Let’s look at how much each attribute correlates with the *median house value*:

In [None]:
# correlation between the median_house_value and other features
corr_matrix = housing.corr()
corr_matrix['median_house_value'].sort_values(ascending=False)

## 2. Prepare the Data

this step consists of 'pre-processing', 'train-test seperation', and 'feature-label seperation'.

### 2-1) Pre-processing 

#### 2-1.1) Data cleaning
Most Machine Learning algorithms cannot work with missing features, so let’s replace the empty values of 'total_bedrooms' with the median value.

In [None]:
# replace the empty values with the median
median =housing["total_bedrooms"].median()
housing["total_bedrooms"] = housing["total_bedrooms"].fillna(median) 
housing.info()

#### 2-1.2) Attributes combinations
*rooms_per_household* is more meaningful than *total_rooms*. Also, *bedrooms_per_room* is more meaningful than *total_bedrooms*.

In [None]:
# Attributes combinations
housing["rooms_per_household"] = housing["total_rooms"]/housing["households"]
housing["bedrooms_per_room"] = housing["total_bedrooms"]/housing["total_rooms"]
del housing["total_rooms"], housing["total_bedrooms"]

housing.info()

In [None]:
######################################################### < Quiz. >#####################################################################

# To do : Write the code to calculate the correlation coeff.
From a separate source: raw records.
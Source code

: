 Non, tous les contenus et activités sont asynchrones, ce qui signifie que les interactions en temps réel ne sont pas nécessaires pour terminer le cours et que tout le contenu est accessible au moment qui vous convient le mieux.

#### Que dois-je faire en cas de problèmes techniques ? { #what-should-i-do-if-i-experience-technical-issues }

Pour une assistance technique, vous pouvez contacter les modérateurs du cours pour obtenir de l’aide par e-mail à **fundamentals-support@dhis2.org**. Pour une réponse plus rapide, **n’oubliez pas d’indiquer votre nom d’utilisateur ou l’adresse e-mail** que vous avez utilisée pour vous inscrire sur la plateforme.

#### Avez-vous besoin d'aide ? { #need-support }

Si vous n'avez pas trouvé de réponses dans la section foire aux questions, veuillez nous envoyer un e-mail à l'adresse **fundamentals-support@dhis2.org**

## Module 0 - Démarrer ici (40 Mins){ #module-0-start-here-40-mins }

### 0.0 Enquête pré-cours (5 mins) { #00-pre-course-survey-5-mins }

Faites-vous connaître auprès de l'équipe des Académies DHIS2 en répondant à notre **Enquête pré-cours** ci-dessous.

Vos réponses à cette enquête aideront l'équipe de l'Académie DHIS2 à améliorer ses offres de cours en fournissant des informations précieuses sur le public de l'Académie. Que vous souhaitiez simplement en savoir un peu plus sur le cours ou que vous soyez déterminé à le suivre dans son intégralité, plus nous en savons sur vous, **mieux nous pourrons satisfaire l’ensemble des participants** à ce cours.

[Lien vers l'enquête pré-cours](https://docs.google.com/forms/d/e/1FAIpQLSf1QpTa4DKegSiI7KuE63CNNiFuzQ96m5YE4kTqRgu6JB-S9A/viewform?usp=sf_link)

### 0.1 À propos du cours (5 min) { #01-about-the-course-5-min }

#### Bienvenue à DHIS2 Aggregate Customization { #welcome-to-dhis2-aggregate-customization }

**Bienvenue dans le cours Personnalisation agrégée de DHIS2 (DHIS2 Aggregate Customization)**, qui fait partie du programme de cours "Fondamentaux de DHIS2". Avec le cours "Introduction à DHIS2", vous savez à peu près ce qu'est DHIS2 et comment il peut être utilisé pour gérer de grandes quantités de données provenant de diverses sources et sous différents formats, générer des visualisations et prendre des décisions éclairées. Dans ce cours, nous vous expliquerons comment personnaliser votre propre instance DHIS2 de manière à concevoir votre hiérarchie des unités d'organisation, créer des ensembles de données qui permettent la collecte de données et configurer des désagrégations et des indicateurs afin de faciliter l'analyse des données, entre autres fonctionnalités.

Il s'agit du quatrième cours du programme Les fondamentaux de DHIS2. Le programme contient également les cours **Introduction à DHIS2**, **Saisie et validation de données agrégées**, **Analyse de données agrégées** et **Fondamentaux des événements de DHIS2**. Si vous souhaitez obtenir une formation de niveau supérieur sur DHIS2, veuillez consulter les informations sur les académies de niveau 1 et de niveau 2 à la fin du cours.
Between 'bedrooms_per_room' and 'median_house_value'. 




#########################################################################################################################################

#### 2-1.3) Feature Scaling
Machine Learning algorithms don’t perform well when the input numerical attributes have very different scales.

__Scikit-Learn__ provides a transformer called *StandardScaler* for *standardization*.

In [None]:
# feature standardization
from sklearn.preprocessing import StandardScaler

scaler = StandardScaler()

# delete a column of text type
col_list = list(housing) 
col_list.remove('ocean_proximity') # text type
col_list.remove('median_house_value') # target variable needs not to be scaled

# generate a new dataframe that consist of numeric type only
housing_numeric = housing[col_list]
housing_scaled = scaler.fit_transform(housing_numeric)
# Data type conversion from 'Series' to 'DataFrame'
housing_scaled_df = pd.DataFrame(housing_scaled, index=housing_numeric.index, columns=housing_numeric.columns)

# Concatenate 
housing = pd.concat([housing_scaled_df, housing['median_house_value'], housing['ocean_proximity']], axis=1)
housing.head()

#### 2-1.4) Handling Text and Categorical Attributes
Most Machine Learning algorithms prefer to work with numbers anyway, so let’s convert the 'ocean_proximity' to numbers.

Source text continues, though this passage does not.